++++ Extracted data ++++
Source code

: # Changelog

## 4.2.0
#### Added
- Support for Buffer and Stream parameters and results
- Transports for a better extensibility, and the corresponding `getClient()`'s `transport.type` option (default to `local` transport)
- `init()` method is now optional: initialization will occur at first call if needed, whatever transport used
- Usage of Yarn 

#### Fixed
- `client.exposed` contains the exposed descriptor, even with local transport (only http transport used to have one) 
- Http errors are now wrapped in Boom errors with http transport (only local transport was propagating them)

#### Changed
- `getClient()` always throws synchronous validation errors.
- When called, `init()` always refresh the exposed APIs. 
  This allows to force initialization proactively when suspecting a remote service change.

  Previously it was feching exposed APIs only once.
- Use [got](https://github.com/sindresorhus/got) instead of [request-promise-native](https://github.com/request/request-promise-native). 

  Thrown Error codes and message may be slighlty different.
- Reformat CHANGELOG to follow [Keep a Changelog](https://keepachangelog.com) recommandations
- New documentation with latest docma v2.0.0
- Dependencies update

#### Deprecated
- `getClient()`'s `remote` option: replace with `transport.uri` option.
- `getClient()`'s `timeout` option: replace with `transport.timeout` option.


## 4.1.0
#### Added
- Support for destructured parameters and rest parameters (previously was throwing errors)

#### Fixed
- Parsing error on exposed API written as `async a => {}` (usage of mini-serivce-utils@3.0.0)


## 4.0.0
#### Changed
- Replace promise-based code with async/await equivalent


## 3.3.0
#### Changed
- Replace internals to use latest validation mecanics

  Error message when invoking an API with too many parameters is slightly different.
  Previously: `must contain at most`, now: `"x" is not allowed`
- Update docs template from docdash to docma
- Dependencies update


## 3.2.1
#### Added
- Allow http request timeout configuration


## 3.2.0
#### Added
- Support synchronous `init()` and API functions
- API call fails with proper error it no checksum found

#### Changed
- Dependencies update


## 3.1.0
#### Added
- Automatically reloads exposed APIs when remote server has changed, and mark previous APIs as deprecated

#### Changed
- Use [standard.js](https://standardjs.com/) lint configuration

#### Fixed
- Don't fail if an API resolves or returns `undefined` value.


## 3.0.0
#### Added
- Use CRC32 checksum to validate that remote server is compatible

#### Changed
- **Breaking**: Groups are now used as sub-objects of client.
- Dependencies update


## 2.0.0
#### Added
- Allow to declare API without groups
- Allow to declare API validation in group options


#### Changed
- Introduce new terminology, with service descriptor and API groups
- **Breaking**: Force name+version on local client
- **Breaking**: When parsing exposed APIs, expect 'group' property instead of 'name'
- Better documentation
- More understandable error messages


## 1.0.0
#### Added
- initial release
++++
* _Goal of the exercise_
Your output must be the lines of the material above, from the first through the line that contains "- Transports for", copied exactly. Include both endpoints and nothing else.

* _Written answer_
Source code

: # Changelog

## 4.2.0
#### Added
- Support for Buffer and Stream parameters and results
- Transports for a better extensibility, and the corresponding `getClient()`'s `transport.type` option (default to `local` transport)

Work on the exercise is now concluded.